Welcome, audiophiles, to a listening experience which I have been waiting all summer to share with you. I have to say it is a really amazing thing when you can truly follow a band early enough in their career that you can watch them grow as musicians and as a unit. It feels like it has been a long and productive year since I started essentially stalking Montreal up-and-comers The This Many Boyfriends Club. When I first caught one of their shows last fall they allowed me to immediately tap into a musical part of me that I hadn’t visited in more than a few years. They were loud. They were abrupt. They sent chords screeching through my brain with a relentless energy. And as the classic guitar-bass-drums-vox combo beat its way through my body I was uncomfortable and comforted. There it was. The spirit of the 90s reared its grungy head and said “Dave, I better see you thrashing around enough that your entire upper half is sore tomorrow morning.” It wasn’t long before I had hit my head on a low-hanging lead pipe in a run-down basement venue, but I was too drunk and too euphoric to notice the steady stream of crimson falling down my face. Since then I have seen this band at every opportunity, and they just get better every time.

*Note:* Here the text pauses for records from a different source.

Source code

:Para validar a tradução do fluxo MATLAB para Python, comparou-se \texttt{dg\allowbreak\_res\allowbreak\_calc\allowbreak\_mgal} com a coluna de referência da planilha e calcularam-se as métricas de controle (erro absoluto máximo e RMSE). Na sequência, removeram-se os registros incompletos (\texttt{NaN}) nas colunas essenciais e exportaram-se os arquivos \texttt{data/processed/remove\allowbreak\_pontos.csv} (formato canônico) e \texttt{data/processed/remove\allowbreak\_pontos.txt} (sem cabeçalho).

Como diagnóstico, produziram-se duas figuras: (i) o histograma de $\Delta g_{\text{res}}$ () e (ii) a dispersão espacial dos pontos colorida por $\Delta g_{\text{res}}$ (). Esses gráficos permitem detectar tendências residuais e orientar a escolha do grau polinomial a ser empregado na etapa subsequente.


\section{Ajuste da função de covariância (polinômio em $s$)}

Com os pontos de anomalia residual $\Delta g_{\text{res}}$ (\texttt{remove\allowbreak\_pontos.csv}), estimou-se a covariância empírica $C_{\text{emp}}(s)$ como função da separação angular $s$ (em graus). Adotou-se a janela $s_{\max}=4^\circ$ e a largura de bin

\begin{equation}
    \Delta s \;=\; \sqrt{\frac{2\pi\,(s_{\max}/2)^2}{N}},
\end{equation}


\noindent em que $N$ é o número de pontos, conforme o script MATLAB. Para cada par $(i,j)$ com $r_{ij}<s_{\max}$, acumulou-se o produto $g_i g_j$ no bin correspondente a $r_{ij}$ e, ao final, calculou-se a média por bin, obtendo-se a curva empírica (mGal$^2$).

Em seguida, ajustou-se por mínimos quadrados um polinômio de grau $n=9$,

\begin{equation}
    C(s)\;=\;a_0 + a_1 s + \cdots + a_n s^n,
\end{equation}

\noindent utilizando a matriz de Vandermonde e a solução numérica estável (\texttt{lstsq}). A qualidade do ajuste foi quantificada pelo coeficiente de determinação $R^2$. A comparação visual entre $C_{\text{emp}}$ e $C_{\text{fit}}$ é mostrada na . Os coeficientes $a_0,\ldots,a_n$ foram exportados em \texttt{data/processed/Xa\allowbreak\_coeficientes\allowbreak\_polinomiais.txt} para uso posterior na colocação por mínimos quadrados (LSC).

And what better way to be true to your roots than to release a brand new EP on a cassette tape wrapped in a duct tape sleeve? That’s right people, Casimir Frederic Coquette Kaplan (guitar/vox), Veronica Danger Winslow-Danger (vox), Lara Oundjian (vox), Andrew Miller (bass/rocking out), and Evan Magoni (drums) have brought back the cassette with Die or Get Rich Trying. Over the span of time between now and the release of their previous EP, Anything is Popsicle, they have been defining themselves as musicians, as songwriters, as performers, and most importantly as a group. They sound far more together than they did a year ago, and it has elevated both their live shows and their recordings to dangerous proportions.
While Die or Get Rich Trying is a huge step up, I believe that the real gem of these, our favourite Boyfriends, is concealed on the B-side of the aforementioned tape. Wait, what’s this? Only a bonus EP, titled A Pumpkin Like You, quietly lying beyond the reaches of the interwebs for someone to dust off their tape player and listen to a physical piece of music. Not only does it contain just about all of my favourite Boyfriends songs, its quality and more sonically experimental nature take it far beyond anything they had done before. So grab the tapes before they’re gone!
I wish I could teleport you all to a Boyfriends show right at this moment (quite frankly I wish I could teleport myself to a Boyfriends show), but all I can do is say snatch up any and all of their EPs, catch their Halloween show in Montreal, and skip stones until the eventual arrival of a debut album from these charming, loveable, and head-injuring pop-punksters.